§ **Records for the task**:
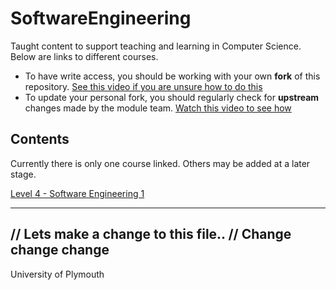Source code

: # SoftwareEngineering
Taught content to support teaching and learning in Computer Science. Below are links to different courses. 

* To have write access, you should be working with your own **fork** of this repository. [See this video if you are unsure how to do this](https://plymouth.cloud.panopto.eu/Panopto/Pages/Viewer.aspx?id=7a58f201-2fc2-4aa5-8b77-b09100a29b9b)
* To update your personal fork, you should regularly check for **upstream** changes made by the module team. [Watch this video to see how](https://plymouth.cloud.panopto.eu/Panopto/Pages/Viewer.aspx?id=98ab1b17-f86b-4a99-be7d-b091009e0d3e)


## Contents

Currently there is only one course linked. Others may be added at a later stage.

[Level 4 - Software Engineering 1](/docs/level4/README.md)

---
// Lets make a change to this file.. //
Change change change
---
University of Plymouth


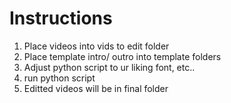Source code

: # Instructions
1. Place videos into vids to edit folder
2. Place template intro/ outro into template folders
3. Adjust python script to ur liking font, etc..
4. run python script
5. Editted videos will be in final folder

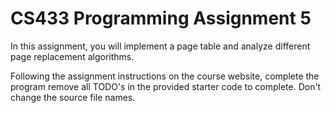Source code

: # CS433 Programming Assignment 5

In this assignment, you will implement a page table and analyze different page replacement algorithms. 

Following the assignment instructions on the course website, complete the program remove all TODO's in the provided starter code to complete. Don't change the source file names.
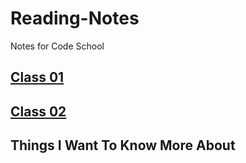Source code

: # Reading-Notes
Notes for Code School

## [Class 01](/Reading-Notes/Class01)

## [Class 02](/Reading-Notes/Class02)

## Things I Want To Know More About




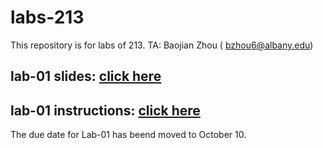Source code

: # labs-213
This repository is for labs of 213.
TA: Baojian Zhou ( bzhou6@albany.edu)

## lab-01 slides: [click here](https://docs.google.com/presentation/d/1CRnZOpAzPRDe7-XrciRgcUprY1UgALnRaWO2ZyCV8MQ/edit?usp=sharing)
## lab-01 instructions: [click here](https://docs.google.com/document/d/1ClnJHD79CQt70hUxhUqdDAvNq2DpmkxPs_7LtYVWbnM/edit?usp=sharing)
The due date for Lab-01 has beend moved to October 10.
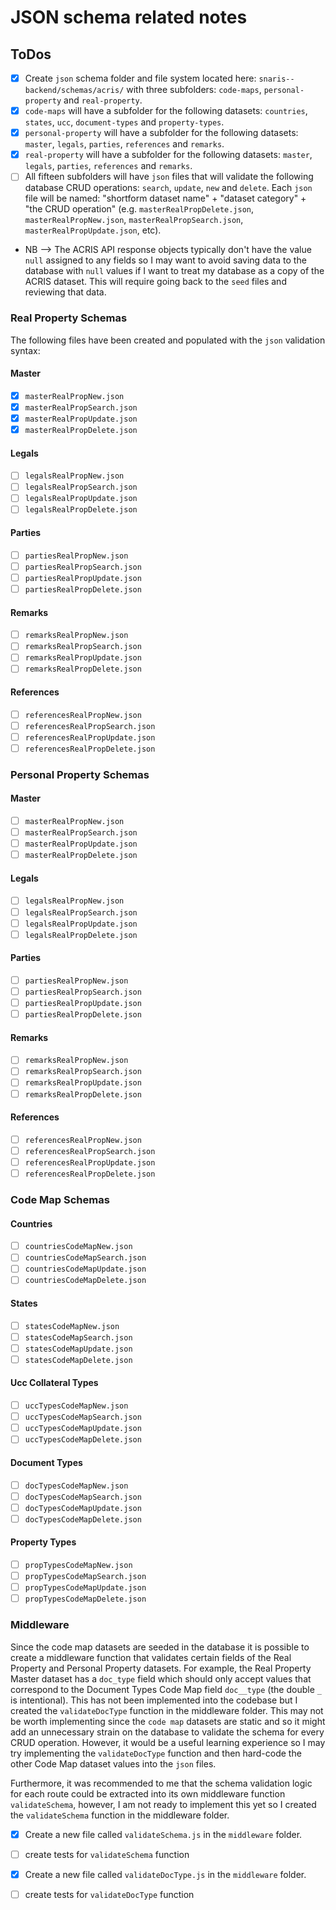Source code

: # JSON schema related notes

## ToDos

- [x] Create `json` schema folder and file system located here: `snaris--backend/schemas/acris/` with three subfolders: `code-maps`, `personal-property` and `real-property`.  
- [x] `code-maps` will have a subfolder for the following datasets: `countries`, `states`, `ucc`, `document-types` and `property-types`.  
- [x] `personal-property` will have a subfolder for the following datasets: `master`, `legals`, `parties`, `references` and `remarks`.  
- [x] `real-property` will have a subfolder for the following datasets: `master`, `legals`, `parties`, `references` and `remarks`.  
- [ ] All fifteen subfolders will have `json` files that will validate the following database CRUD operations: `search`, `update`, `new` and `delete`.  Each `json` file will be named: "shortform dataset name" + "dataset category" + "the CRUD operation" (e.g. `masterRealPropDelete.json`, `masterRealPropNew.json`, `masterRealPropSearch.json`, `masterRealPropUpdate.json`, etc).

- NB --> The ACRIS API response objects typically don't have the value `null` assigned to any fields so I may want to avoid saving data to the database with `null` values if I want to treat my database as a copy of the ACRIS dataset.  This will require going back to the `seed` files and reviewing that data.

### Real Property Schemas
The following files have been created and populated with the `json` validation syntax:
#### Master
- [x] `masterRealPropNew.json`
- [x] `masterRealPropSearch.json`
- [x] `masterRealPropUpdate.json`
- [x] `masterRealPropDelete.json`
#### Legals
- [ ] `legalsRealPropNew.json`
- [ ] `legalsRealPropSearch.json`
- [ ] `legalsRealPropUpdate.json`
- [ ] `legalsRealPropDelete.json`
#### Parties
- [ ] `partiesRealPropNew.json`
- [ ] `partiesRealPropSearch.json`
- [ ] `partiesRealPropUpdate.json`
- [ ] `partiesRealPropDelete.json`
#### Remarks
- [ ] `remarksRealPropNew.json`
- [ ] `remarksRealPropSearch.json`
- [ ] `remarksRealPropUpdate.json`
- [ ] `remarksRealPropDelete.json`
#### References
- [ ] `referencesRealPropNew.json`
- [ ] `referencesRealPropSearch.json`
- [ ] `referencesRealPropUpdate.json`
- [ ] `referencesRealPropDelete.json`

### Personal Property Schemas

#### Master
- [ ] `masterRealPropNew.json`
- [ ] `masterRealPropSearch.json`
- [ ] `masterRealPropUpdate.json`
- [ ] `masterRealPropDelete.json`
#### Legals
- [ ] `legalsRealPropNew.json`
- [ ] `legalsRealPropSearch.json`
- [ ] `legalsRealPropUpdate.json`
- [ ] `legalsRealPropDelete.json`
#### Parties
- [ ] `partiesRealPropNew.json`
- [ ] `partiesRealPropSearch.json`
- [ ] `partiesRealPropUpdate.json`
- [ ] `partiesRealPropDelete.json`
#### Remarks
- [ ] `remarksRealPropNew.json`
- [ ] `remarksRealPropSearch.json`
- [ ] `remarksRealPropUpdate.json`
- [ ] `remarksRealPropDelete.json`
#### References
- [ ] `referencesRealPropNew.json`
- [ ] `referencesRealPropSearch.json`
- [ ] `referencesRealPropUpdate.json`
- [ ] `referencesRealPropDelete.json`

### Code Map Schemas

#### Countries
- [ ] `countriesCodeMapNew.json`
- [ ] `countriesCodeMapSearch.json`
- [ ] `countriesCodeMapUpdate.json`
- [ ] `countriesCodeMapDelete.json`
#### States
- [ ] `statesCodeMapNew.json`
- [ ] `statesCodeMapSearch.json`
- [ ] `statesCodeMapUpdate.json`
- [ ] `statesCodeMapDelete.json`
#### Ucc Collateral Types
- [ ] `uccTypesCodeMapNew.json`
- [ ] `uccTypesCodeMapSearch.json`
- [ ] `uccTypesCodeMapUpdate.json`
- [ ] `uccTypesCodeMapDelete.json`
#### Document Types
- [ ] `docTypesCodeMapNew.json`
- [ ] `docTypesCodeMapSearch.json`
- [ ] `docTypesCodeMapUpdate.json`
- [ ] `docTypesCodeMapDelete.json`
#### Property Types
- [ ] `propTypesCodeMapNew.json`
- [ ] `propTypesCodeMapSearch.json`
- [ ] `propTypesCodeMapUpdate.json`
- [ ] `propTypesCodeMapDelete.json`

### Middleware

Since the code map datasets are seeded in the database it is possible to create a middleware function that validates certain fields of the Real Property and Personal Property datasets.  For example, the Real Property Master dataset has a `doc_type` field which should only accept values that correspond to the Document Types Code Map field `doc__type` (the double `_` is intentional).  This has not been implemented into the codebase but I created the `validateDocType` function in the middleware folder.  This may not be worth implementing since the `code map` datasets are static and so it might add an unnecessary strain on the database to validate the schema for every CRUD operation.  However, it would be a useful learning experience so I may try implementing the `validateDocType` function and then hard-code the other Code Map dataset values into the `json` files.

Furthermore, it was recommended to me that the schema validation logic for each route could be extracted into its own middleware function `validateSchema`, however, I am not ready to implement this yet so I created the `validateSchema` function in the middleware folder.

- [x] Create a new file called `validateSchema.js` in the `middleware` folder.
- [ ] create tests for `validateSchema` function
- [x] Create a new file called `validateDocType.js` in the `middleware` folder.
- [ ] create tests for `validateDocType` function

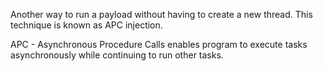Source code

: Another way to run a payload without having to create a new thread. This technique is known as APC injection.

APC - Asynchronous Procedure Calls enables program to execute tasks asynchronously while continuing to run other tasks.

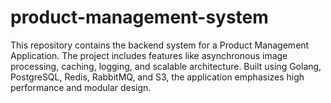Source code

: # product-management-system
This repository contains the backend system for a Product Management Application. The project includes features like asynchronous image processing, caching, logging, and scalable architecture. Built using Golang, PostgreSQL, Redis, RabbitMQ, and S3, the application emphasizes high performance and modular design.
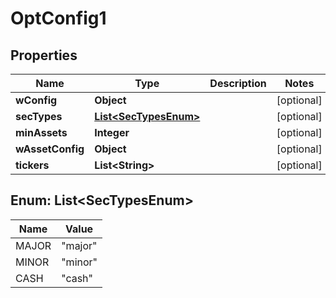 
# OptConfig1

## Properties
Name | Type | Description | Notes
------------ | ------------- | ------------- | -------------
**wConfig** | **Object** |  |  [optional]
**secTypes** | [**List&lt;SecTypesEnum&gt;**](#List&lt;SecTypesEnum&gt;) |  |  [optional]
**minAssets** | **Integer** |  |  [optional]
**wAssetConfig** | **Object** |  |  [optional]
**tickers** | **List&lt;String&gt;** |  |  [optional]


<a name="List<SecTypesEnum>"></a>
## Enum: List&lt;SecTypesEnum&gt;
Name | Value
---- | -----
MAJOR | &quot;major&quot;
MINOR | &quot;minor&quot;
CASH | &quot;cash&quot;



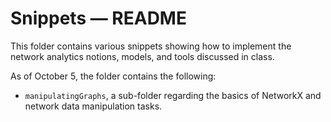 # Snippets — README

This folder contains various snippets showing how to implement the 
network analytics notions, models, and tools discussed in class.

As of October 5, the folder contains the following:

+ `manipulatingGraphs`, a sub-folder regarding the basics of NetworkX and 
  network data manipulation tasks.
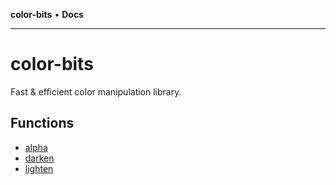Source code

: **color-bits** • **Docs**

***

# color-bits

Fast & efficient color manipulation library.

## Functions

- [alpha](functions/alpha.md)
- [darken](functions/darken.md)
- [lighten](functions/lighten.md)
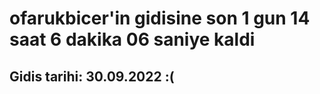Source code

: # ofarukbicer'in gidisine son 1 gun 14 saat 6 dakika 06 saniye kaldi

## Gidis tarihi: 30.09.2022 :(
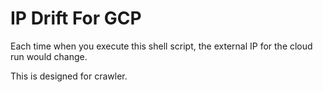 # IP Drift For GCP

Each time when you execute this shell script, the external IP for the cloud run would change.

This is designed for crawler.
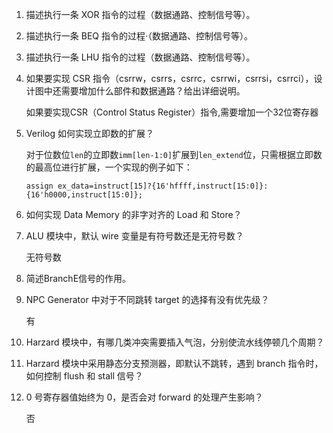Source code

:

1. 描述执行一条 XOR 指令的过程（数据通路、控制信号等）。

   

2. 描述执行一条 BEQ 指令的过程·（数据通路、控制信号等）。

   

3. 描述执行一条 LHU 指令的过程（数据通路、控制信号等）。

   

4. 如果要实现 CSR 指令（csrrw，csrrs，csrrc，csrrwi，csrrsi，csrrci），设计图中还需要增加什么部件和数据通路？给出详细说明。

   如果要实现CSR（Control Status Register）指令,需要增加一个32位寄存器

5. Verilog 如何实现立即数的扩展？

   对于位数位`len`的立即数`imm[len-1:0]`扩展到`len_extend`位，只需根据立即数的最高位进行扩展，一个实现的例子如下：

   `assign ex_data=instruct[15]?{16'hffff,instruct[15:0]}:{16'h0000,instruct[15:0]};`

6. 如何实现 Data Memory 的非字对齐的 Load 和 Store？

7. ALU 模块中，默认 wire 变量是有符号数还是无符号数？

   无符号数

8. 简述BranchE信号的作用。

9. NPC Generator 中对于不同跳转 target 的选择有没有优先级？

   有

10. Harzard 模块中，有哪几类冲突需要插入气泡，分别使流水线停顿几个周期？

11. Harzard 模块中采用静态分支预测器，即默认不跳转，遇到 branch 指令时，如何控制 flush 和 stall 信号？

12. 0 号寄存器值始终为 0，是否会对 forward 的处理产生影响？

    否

§ **Problem details**:
The reply should hold only the lines from the first line of the records above through the line containing "1. Place videos into vids to edit folder", copied exactly and without pictures.

§ **Final answer**:
Source code

: # SoftwareEngineering
Taught content to support teaching and learning in Computer Science. Below are links to different courses. 

* To have write access, you should be working with your own **fork** of this repository. [See this video if you are unsure how to do this](https://plymouth.cloud.panopto.eu/Panopto/Pages/Viewer.aspx?id=7a58f201-2fc2-4aa5-8b77-b09100a29b9b)
* To update your personal fork, you should regularly check for **upstream** changes made by the module team. [Watch this video to see how](https://plymouth.cloud.panopto.eu/Panopto/Pages/Viewer.aspx?id=98ab1b17-f86b-4a99-be7d-b091009e0d3e)


## Contents

Currently there is only one course linked. Others may be added at a later stage.

[Level 4 - Software Engineering 1](/docs/level4/README.md)

---
// Lets make a change to this file.. //
Change change change
---
University of Plymouth


Source code

: # Instructions
1. Place videos into vids to edit folder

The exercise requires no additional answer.